Mars 1957 : je dois effectuer un remplacement de trois mois à l’école de garçons. Moi qui suis le seul de la famille à ne pas être né à Sorgues, je vais enseigner où mon père et mon grand-père ont été élèves.

Huit heures : je franchis le portail au fond de la cour qui a dû être goudronnée pour la rentrée précédente. Je suis accueilli par un « Bonjour, collègue ! » du directeur, Monsieur Marguerier. C’est réconfortant.

Monsieur Marguerier a la direction de l’école et, en même temps, celle du cours complémentaire (ancêtre des collèges). À cela, il faut ajouter les annexes : le local « Sire », trois classes (actuellement Gymnaste Club Sorguais) et le local « rassis », deux classes, route de Vedène, soit en tout au moins vingt-cinq classes : on est en plein « baby-boom »...

 

Il vient donc, enfin, de bénéficier d’une décharge de service et je dois assurer les cours qu’il faisait précédemment au « cours complémentaire » qui ne comprend encore que la 6e et la 5e. il est situé dans la cour de l’ancienne école maternelle, un mur le séparant de l’école primaire. À l’étage, le logement de fonction est occupé par monsieur Vassal, professeur de français et d’Histoire et Géographie.

Je suis agréablement surpris par la gentillesse des élèves et, en général, par leur volonté d’application.
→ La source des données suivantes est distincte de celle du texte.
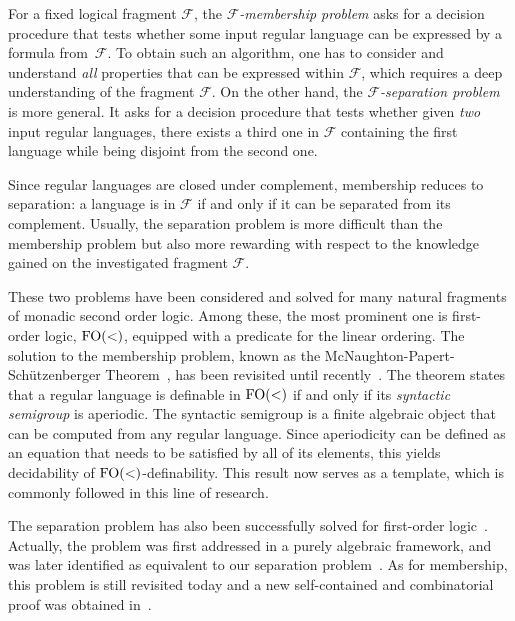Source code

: \documentclass[a4paper,USenglish]{lipics}
\newcommand\Fs{\ensuremath{\mathcal{F}}\xspace}
\newcommand{\fow}{\ensuremath{\textup{FO}(<)}\xspace}
\theoremstyle{plain}
\begin{document}
For a fixed logical fragment \Fs, the \emph{\Fs-membership
  problem} asks for a decision procedure that tests whether some input
regular language can be expressed by a formula from~\Fs. To obtain
such an algorithm, one has to consider and understand \emph{all}
properties that can be expressed within \Fs, which requires a deep
understanding of the fragment \Fs. On the other hand, the
\emph{\Fs-separation problem} is more general. It asks for
a decision procedure that tests whether given \emph{two} input
regular languages, there exists a third one in \Fs containing the
first language while being disjoint from the second one.

Since regular
languages are closed under complement, membership reduces to
separation: a language is in \Fs if and only if it can be separated from
its complement. Usually, the separation problem is more difficult than
the membership problem but also more rewarding with respect to the
knowledge gained on the investigated fragment \Fs.

These two problems have been considered and solved for many natural fragments
of monadic second order logic. Among these, the most prominent one is
first-order logic, \fow, equipped with a predicate  for the linear
ordering. The solution to the membership problem, known as the
McNaughton-Papert-Schützenberger Theorem~\cite{sfo,mnpfo}, has been revisited
until recently~\cite{Diekert&Gastin:First-order-definable-languages:2008:a}.
The theorem states that a regular language is definable in \fow if and only if
its \emph{syntactic semigroup} is aperiodic. The syntactic semigroup is a
finite algebraic object that can be computed from any regular language. Since
aperiodicity can be defined as an equation that needs to be satisfied by all
of its elements, this yields decidability of \fow-definability. This result
now serves as a template, which is commonly followed in this line of research.

The separation problem has also been successfully solved for first-order logic~\cite{Henckell:Pointlike-sets:-finest-aperiodic:1988:a}.
Actually, the problem was first addressed in a purely algebraic
framework, and was later identified as equivalent to our separation
problem~\cite{MR1709911}. As for membership, this problem is still
revisited today and a new self-contained and combinatorial proof was
obtained in~\cite{PZ:lics14}.
\end{document}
Debout : M. Larmande - M. Schiavo - Mle Joucla M. Sinard - M. Pamboutzouglou - Mme Manzon M. Caule - Mme Moutte - Mme Bonté-Mariani -M. Tramier - M. Recordier Assis : Mme Bedel-Leray - Mme Peyrache - M. Roussin M. Charpentier - Mme Caule

Quelques semaines après, pour compléter mon emploi du temps, j’irai au cours complémentaire de l’école des filles où je ferai la connaissance de madame Chalret, Madame Cécile et Mademoiselle Nicolet, la directrice, dont je garderai un excellent souvenir et que ses anciennes élèves n’ont pas dû oublier. Je fais un peu fonction d’homme orchestre enseignant des matières totalement différentes d’une classe à l’autre et, par manque d’expérience, j’ai dû laisser courir pas mal de fausses notes. Ceci dit, jeunes instituteurs titulaires ou remplaçants, le métier était pour nous une promotion sociale et nous avions envie de faire le mieux possible. À cette époque, j’avais pour collègue Maurice Rey avec qui nous n’avions pas toujours été très sages au lycée quelques années auparavant. mais nous avions sauté la barrière, et l’avantage était que chaque fois qu’un gamin aurait eu envie de faire des bêtises, nous savions de quoi il s’agissait. Nous avions au moins cette expérience-là !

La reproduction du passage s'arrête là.